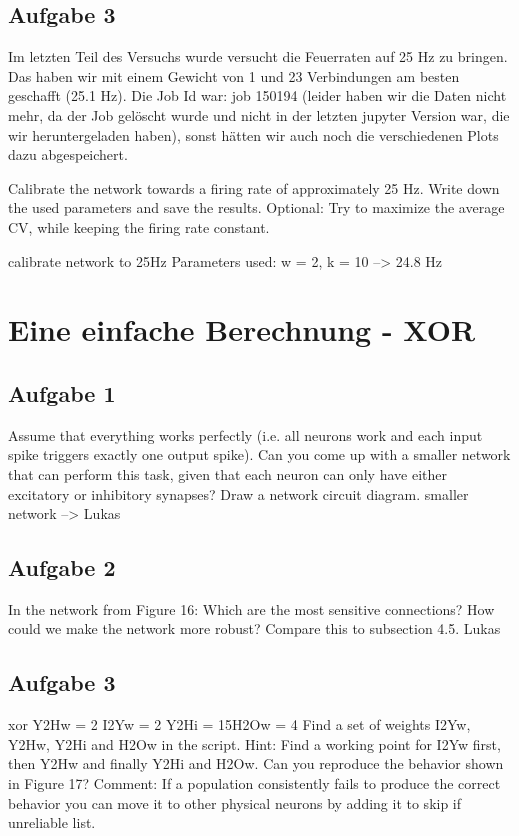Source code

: \documentclass[10pt,a4paper]{scrartcl}
\begin{document}
\subsection{Aufgabe 3}
Im letzten Teil des Versuchs wurde versucht die Feuerraten auf 25 Hz zu bringen. Das haben wir mit einem Gewicht von 1 und 23 Verbindungen am besten geschafft (25.1 Hz). Die Job Id war: job 150194 (leider haben wir die Daten nicht mehr, da der Job gelöscht wurde und nicht in der letzten jupyter Version war, die wir heruntergeladen haben), sonst hätten wir auch noch die verschiedenen Plots dazu abgespeichert. 
 
Calibrate the network towards a firing rate of approximately 25 Hz. Write down the
used parameters and save the results. Optional: Try to maximize the average CV, while
keeping the firing rate constant.

calibrate network to 25Hz
Parameters used:
w = 2, k = 10
--> 24.8 Hz


\newpage


\section{Eine einfache Berechnung - XOR}


\subsection{Aufgabe 1}
Assume that everything works perfectly (i.e. all neurons work and each input spike
triggers exactly one output spike). Can you come up with a smaller network that can
perform this task, given that each neuron can only have either excitatory or inhibitory
synapses? Draw a network circuit diagram.
smaller network --> Lukas

\subsection{Aufgabe 2}
In the network from Figure 16: Which are the most sensitive connections? How could
we make the network more robust? Compare this to subsection 4.5.
Lukas

\subsection{Aufgabe 3}
xor Y2Hw = 2 I2Yw = 2 Y2Hi = 15H2Ow = 4 
Find a set of weights I2Yw, Y2Hw, Y2Hi and H2Ow in the script.
Hint: Find a working point for I2Yw first, then Y2Hw and finally Y2Hi and H2Ow.
Can you reproduce the behavior shown in Figure 17?
Comment: If a population consistently fails to produce the correct behavior you can
move it to other physical neurons by adding it to skip if unreliable list.
\end{document}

——

ASSIGNED TASK: Print only the lines from the opening line of the listing to the line containing "xor Y2Hw = 2 I2Yw = 2 Y2Hi = 15H2Ow = 4", inclusive, exactly as they appear and without pictures.

RESULT FOR THIS EXERCISE:
Source code

: \documentclass[10pt,a4paper]{scrartcl}
\begin{document}
\subsection{Aufgabe 3}
Im letzten Teil des Versuchs wurde versucht die Feuerraten auf 25 Hz zu bringen. Das haben wir mit einem Gewicht von 1 und 23 Verbindungen am besten geschafft (25.1 Hz). Die Job Id war: job 150194 (leider haben wir die Daten nicht mehr, da der Job gelöscht wurde und nicht in der letzten jupyter Version war, die wir heruntergeladen haben), sonst hätten wir auch noch die verschiedenen Plots dazu abgespeichert. 
 
Calibrate the network towards a firing rate of approximately 25 Hz. Write down the
used parameters and save the results. Optional: Try to maximize the average CV, while
keeping the firing rate constant.

calibrate network to 25Hz
Parameters used:
w = 2, k = 10
--> 24.8 Hz


\newpage


\section{Eine einfache Berechnung - XOR}


\subsection{Aufgabe 1}
Assume that everything works perfectly (i.e. all neurons work and each input spike
triggers exactly one output spike). Can you come up with a smaller network that can
perform this task, given that each neuron can only have either excitatory or inhibitory
synapses? Draw a network circuit diagram.
smaller network --> Lukas

\subsection{Aufgabe 2}
In the network from Figure 16: Which are the most sensitive connections? How could
we make the network more robust? Compare this to subsection 4.5.
Lukas

\subsection{Aufgabe 3}
xor Y2Hw = 2 I2Yw = 2 Y2Hi = 15H2Ow = 4 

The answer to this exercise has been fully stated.